Unpixelated existentialism is best. (Nick Laugher photo)
Unpixelated existentialism is best. (Nick Laugher photo)

There is a wonderful, grainy solipsism in analog film. A warm blanket of black flecks, maudlin grey tones and softened skies.

We’re told digital is more lifelike, and it is in a way, but only in response to our rapid-firing, savagely shortened attention spans and ferociously fast-paced lives. We don’t have the time to coddle, treasure and develop that *one* archetypal image.

We need a hundred of them. In rapid succession. Oh, and we need them by noon, and then we’d like to edit out the flaws.

Now this might be an overarching and antagonistic statement, yes, but there is certainly no shortage of people who think their iPhone is a perfectly acceptable replacement for a nice, cumbersome and chromed-out 1970s Pentax.

Despite what all the talk about megapixels and shooting in raw will lead you to believe, analog film actually has a much richer detail and higher resolution than our current digital technology allows for. Negatives are also a direct copy of the image unfolding before us, a medieval-like trickery of light that captures a complete moment or situation. Digital photos are a binary code representation of life; they’re an approximation.

Don’t get me wrong, they’re getting very good at approximating, but there’s a reason that we refer to film as “analog” photography. True to the etymology, it’s a literal copy in every sense of the word.

Though, that’s not to discount digital. Digital cameras can deal with much higher speeds and sensitivities than film, and are much more desirable when there’s low light. They’re also clearly the best choice for super-speed sports photography or rapid-fire, rabble-rousing protest shots. Digital cameras are speed adjustable with a flick of a button; a film camera requires the choreful changing of the film to alter the speed.

A digital photograph is more of a slice-of-life document—at least, that’s what Daniel Rathers, a NSCAD student, tends to believe.

“Digital technology is more accessible now and plays a huge role in how people communicate. People have iPhones that have thousands of images on them and how people interact with those images is shaped by their immateriality,” he says.

To him, film is still a much more intuitive and expressive artistic medium than digital.

“Film is different in that it is tied to a physical object. It has a texture you can touch and chemical properties that can be unpredictable. I think it’s possible because of those attributes that you get to relinquish control in a way that you can’t with digital. This can change how we interpret the image.”

“I mean, I wouldn’t quote any of that though. It’s all boring shit. Ask Bryson, he probably has a good anecdote…” he says, meandering off the thought and on to a wine-soaked shoot in his kitchen.

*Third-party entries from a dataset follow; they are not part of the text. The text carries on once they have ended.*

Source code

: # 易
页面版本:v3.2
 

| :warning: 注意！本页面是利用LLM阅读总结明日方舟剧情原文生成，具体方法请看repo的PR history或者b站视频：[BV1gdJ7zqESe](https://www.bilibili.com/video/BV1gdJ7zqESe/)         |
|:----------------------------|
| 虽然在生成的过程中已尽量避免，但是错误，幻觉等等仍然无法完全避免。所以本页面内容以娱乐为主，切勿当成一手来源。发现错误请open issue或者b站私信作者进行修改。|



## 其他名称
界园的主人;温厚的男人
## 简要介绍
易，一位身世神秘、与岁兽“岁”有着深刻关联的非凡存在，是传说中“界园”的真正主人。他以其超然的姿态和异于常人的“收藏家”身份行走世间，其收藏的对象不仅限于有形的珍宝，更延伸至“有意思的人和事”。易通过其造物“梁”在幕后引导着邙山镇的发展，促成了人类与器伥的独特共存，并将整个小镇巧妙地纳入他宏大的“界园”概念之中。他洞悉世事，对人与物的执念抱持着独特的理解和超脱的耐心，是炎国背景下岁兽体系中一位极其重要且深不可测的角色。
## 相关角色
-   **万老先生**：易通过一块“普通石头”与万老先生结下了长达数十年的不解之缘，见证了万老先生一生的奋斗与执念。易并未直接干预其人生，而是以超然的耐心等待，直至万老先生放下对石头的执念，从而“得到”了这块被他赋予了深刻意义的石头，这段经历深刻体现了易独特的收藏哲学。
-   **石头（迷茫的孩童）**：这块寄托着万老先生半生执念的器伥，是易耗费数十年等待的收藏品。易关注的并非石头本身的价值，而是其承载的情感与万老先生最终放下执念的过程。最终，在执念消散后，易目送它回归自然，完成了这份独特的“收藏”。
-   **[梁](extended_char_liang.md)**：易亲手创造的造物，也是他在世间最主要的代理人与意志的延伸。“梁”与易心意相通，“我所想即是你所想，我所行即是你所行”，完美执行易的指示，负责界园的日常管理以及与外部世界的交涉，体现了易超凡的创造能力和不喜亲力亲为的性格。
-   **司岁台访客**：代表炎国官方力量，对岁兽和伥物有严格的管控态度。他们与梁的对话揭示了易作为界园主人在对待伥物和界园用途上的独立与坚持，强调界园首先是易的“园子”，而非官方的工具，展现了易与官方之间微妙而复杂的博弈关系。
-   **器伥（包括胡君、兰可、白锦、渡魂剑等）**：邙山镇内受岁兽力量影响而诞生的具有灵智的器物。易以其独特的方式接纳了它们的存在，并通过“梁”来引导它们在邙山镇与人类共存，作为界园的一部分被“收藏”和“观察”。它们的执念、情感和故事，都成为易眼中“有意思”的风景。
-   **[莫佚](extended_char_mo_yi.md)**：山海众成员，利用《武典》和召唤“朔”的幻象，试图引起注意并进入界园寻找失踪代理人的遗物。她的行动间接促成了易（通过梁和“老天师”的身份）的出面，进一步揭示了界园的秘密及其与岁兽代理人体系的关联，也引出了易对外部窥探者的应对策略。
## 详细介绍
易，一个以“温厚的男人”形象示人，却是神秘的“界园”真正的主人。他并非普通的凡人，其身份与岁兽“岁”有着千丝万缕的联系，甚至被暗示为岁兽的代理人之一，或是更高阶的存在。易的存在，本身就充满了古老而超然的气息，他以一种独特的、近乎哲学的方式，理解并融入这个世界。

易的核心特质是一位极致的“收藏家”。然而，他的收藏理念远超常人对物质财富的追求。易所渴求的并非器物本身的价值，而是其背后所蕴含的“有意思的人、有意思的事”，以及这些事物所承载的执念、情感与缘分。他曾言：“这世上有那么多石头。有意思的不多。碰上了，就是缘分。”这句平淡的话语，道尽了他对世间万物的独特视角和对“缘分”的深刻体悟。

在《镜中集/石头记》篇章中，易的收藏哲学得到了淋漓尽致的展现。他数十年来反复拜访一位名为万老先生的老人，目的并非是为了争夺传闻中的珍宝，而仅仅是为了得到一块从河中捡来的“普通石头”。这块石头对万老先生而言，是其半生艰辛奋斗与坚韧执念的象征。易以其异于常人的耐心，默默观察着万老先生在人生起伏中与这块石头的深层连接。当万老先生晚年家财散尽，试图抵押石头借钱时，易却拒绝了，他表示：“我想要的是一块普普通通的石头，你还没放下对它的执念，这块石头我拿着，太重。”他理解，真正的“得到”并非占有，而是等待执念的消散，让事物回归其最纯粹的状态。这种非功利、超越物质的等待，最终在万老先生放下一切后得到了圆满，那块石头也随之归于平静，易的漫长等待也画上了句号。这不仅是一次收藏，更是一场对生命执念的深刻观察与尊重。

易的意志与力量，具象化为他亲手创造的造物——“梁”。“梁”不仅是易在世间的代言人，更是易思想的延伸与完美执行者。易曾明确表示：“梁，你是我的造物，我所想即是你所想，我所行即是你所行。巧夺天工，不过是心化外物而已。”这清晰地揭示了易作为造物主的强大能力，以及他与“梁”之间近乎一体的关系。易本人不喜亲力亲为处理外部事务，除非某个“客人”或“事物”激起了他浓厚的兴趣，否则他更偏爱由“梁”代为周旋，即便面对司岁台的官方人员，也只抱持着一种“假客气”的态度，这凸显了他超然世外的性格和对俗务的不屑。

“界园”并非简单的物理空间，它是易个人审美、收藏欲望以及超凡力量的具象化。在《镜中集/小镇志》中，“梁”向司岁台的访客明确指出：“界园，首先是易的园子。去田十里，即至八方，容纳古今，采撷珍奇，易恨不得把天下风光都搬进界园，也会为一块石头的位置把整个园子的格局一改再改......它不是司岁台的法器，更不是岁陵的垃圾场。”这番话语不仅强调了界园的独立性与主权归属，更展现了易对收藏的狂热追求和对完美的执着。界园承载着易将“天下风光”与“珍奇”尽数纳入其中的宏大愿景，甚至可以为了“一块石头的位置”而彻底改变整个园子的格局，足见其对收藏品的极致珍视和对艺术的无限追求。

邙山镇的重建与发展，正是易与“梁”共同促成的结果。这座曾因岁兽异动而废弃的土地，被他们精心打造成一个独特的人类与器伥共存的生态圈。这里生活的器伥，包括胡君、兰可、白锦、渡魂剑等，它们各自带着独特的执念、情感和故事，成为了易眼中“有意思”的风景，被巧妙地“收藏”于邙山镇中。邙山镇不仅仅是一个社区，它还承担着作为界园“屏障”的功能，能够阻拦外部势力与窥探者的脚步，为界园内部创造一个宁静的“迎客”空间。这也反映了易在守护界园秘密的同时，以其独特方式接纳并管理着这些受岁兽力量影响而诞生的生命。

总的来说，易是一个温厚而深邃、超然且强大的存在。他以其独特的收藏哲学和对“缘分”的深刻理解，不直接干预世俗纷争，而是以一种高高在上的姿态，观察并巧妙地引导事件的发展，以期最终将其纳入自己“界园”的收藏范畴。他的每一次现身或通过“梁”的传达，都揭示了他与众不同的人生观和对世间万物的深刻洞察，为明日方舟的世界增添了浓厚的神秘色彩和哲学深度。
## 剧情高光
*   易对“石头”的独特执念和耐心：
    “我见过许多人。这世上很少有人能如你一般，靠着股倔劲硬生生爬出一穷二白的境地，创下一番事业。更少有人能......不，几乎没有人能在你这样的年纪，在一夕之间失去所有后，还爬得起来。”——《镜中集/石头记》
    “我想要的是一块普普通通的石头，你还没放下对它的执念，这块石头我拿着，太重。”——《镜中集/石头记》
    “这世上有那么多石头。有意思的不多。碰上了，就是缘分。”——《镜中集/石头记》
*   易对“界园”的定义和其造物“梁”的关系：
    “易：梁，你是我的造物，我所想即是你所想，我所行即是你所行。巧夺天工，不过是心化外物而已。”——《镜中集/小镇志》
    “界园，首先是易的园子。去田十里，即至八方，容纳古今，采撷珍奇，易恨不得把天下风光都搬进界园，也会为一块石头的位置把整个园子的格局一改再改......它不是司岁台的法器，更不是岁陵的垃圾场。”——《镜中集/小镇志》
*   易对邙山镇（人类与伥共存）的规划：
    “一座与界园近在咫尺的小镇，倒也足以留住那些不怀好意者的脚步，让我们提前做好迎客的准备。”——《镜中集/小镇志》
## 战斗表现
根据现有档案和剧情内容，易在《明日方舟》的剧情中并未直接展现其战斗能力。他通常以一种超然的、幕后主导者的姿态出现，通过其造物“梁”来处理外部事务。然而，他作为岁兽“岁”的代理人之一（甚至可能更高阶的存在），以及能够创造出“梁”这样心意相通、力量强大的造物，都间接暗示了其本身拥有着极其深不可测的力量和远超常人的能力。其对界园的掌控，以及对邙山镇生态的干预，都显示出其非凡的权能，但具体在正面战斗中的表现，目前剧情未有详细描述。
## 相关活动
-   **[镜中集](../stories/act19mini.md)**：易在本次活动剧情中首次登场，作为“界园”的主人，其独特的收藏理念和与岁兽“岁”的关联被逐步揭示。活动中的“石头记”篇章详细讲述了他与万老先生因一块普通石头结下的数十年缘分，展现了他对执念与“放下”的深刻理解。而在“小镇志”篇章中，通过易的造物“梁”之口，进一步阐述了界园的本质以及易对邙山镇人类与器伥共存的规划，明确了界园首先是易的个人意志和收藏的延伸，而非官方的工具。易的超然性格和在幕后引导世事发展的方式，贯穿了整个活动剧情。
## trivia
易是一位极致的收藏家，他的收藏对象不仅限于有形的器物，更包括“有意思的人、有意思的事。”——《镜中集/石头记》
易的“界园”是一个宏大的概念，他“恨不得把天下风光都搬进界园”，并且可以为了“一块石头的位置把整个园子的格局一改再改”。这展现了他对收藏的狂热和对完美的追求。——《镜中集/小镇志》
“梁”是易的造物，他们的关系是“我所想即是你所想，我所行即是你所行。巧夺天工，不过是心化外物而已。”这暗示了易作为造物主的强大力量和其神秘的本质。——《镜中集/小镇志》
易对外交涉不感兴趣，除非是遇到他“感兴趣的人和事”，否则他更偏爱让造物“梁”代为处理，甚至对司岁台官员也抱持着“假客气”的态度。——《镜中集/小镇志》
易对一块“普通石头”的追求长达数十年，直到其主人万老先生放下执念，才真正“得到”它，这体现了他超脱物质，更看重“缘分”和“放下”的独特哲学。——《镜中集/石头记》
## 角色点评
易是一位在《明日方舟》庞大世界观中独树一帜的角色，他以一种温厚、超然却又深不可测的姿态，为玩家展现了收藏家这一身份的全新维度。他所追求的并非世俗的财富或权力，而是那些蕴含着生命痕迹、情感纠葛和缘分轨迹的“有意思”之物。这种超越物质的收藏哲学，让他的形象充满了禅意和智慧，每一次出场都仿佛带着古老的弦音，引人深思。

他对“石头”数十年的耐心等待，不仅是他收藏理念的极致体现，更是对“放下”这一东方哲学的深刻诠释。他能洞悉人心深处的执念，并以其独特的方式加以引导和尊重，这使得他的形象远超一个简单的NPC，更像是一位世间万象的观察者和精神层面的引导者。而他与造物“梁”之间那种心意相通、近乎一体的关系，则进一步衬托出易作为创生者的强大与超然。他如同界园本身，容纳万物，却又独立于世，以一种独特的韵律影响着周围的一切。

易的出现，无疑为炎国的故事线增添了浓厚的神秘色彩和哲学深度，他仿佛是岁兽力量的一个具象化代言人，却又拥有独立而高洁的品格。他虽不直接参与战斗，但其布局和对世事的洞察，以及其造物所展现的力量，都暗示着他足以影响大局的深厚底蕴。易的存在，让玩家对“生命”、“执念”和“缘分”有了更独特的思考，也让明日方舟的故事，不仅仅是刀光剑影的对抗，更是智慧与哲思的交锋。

But he’s got a point. Let’s be honest, your average flash-soaked two megabyte .jpeg is going to look like a jagged, washed-out piece of garbage next to a properly developed roll of film; critical moments and mummified time hang in a murky darkroom, immortalized in stoic black and white 8x10s.

Digital photography is well-suited for our agitated, anxious age of capturing every instant and documenting every dodgy hamburger we find in front of us, but it still has a long way to go.

There is a physical, immersive and almost mystical quality in film. You’re channeling a nostalgic evocation of the past with a memorable chunk of the present. There are textures and smells, bizarre lighting and chemical reactions and in some ways, it’s more an occult practice than an art form.

But I’ll be damned if I don’t love a broken umbrella in black and white.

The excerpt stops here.